Ladislav Kupkovič (17 March 1936 – 15 June 2016) was a Slovak composer and conductor.

==Life==
Kupkovič was born in Bratislava, and studied violin and conducting there, first at the conservatory, then at the Academy of Performing Arts. He played violin in the Slovak Philharmonic Orchestra from 1960 to 1965, and then began to write music for television and film to make a living. At the same time, he was writing more experimental music for concerts. In 1969 he won a music scholarship to West Berlin, and emigrated there the following year. In 1971, he conducted the premiere of Karlheinz Stockhausen's Mixtur in Cologne, a piece dedicated to Kupkovič himself. In the same year, he began to teach music theory at the Hochschule für Musik und Theater Hannover, and lived in Haste near Hannover until his death. During the 1970s he was associated with the Cologne School (Kapko-Foretić 1980).

==Wandelkonzerte==
Kupkovič has probably become best known for his experiments with the concert form in the 1970s. In Musik für das Ruhrfestspielhaus (1970), he arranged forty performers to play a number of pieces in a concert hall in Recklinghausen over the course of three hours. The pieces were played in various parts of the building, some of them at the same time. Kupkovič called this kind of concert a Wandelkonzert (meaning "walking concert"), and Wandelkonzerte have often invited comparisons to John Cage's Musicircus events. The idea was expanded for Klanginvasion auf Bonn (1971), for which 150 musicians played at various venues in Bonn over the course of twelve hours.
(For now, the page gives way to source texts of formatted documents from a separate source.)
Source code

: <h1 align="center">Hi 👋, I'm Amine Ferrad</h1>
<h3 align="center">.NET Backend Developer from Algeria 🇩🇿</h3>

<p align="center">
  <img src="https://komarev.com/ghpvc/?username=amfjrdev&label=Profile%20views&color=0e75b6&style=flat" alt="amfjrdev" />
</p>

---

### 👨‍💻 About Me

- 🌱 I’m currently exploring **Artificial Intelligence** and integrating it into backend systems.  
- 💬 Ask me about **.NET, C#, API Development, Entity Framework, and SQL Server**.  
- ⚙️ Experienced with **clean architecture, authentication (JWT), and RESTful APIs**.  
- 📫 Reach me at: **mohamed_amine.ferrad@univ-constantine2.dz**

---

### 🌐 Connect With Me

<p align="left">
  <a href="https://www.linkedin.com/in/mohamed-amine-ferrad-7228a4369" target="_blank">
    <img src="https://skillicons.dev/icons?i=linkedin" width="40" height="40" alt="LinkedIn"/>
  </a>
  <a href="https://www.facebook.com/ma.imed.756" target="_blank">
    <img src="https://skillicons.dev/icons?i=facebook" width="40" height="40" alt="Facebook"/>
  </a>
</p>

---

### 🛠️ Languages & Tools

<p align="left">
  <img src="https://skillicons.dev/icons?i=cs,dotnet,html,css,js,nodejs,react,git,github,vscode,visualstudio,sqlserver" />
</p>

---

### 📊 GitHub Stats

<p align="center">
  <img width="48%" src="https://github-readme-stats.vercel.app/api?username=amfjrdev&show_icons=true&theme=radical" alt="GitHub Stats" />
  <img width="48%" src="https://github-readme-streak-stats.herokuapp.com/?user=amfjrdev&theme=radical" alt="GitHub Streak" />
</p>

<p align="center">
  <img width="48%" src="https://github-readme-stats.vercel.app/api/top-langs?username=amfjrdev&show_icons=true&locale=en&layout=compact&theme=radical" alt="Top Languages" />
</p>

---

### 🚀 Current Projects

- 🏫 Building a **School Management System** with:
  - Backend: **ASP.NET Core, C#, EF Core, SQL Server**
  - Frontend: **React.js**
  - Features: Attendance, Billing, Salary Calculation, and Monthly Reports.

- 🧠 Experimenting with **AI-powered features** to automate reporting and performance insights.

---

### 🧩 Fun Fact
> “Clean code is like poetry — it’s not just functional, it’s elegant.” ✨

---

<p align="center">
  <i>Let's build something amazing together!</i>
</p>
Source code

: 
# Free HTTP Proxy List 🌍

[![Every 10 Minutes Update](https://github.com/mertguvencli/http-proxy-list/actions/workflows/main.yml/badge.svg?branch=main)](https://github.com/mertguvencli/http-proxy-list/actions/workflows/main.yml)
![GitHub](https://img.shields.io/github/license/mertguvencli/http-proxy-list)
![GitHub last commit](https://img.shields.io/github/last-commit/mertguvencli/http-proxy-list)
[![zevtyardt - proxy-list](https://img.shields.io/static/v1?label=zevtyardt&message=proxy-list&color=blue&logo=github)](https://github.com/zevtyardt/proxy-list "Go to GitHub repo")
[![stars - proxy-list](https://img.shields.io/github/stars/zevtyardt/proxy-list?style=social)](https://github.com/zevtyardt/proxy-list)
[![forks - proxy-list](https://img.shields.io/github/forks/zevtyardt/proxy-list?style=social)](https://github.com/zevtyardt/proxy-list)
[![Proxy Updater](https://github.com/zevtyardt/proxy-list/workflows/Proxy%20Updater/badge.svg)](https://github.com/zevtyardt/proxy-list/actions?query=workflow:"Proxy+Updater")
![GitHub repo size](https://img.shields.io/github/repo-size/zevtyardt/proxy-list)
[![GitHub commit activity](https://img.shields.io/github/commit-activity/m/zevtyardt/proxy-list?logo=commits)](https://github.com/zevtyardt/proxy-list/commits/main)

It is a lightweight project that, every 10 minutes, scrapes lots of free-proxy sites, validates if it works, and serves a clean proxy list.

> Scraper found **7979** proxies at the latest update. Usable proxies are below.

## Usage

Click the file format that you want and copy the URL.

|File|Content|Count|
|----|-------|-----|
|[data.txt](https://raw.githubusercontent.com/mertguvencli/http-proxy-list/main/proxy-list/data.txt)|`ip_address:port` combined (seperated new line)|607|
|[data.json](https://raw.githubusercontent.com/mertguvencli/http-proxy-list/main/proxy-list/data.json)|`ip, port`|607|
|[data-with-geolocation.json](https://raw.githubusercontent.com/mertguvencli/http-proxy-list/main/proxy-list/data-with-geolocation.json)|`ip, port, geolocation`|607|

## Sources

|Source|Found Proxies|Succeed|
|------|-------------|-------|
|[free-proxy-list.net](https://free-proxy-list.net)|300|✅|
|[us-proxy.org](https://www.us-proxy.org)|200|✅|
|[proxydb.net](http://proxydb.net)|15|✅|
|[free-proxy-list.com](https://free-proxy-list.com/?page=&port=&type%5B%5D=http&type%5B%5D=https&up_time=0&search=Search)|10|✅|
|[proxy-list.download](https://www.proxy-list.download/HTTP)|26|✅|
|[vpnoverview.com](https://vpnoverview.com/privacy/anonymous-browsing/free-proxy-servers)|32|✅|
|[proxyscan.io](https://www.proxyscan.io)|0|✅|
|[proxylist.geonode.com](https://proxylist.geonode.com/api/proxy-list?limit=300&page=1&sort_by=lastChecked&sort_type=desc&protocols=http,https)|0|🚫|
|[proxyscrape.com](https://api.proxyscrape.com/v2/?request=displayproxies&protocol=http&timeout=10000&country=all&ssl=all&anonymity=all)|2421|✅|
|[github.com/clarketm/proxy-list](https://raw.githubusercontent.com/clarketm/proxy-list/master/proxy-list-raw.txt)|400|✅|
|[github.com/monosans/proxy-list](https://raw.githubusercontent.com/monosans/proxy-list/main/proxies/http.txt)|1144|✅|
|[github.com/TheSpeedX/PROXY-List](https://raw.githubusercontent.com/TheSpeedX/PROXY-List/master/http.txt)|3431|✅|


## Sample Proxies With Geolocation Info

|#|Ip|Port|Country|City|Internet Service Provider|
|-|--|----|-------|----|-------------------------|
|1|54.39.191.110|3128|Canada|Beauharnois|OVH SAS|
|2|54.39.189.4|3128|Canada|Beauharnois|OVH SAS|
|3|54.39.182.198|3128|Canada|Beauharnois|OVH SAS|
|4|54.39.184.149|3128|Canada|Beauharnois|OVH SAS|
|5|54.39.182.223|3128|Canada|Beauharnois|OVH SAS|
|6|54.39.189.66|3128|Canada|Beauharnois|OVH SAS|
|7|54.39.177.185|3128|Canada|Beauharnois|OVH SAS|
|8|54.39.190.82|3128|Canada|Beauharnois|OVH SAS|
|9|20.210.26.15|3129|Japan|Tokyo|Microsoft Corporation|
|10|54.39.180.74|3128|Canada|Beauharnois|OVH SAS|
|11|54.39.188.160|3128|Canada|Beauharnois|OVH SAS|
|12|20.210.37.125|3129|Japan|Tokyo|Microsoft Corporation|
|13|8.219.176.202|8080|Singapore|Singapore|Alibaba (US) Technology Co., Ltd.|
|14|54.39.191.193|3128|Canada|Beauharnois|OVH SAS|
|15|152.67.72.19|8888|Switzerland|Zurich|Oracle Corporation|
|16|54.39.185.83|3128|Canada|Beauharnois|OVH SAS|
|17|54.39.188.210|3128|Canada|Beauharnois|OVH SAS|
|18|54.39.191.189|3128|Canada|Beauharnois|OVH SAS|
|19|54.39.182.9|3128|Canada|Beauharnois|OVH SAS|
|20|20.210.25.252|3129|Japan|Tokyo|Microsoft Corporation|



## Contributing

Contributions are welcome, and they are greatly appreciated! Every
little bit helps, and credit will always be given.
There is some similarity here to Trevor Wishart's community pieces like Forest Singularity.

Some of the music played in the Wandelkonzerte was written by Kupkovič himself, some of it by other people. Much of it, however, was music by older classical composers which had been altered and adapted by Kupkovič. This process is typical of Kupkovič's instrumental works, and can be seen in such pieces as the series of four Präparierte Texte from 1968. These pieces take quite insignificant parts from well-known pieces of the past, such as the viola or bass drum parts, and isolate them, thus making central music which in its original context was incidental and often barely audible. Präparierter Text 1 is adapted from the second movement of Brahms' Symphony No. 1, and is for violin and magnetic tape; Präparierter Text 2 is adapted from the first movement of Mozart's Jupiter Symphony (No. 41), and is for flute, trumpet, timpani, violin, cello and double bass; Präparierter Text 3 is adapted from the fourth movement of Beethoven's Symphony No. 9, and is for cymbal, bass drum and magnetic tape; and Präparierter Text 4 is adapted from the Ricercar a 6 from Johann Sebastian Bach's Musical Offering and is for chamber orchestra (a version for full orchestra followed in 1970).

==Musical style==
Kupkovič also adapted old pieces by taking small elements from them and repeating them with only slight variation. This technique was used in Morceau de Genre based on a small piece for violin and piano by Edward Elgar. It exists in versions for violin, trumpet, timpani and strings; solo piano; violin and piano; solo accordion; and violin and accordion. The constant repetition of two-bar figures from the original piece with very little variation is either extremely witty or extremely irritating, depending on the point of view.

Kupkovič is one of the few composers to have written a significant amount of music for the accordion. As well as the versions of Morceau de Genre, he has written 312-SL / 723 (1978) for two accordions, and in 1980 wrote a concerto for the instrument. This concerto was in the later diatonic style which Kupkovič turned to. The harmonies in these later pieces are very simple, and the works have sometimes been compared to Wolfgang Amadeus Mozart. Kupkovič has been extremely prolific in this style.

Although a return to a simpler form of harmony and to older musical forms may be seen as a kind of neo-classicism, it is a very different sort to that used by Igor Stravinsky. Unlike his music, Kupkovič's has no sense of irony and in many cases could be confused for a piece from the classical music era. The composer Gavin Bryars has said of these works that "there is a sense of peering into the past through a distorting lens that manages to reveal a clear picture, but a picture that never existed until the lens was put in place".

==Recordings of his works==
Many of Kupkovič's pieces have been recorded. His short piece for violin and piano from 1968, Souvenir, has been recorded several times, most recently by Gidon Kremer. Some recent works are published by Tre Media Musikverlage in Karlsruhe. The Slovak label Diskant has recorded several works by Kupkovič for string quartet: Initials for String Quartet, String Quartet in B major No. 7, and Quintet for Accordion and String Quartet (Moyzes Quartet, Boris Lenko accordion: DK 0112-2131), for violin and piano: Sonatina in D major No. 3, Theme and 13 Variations, Sonata in F minor No. 5, Armenian Songs from Garin, March in F major, Double March in G major, Compliment, Talisman, Souvenir (Czechoslovak Chamber Duo - Pavel Burdych, violin and Zuzana Berešová, piano: DK0167-2131), as well as a number of pieces for cello.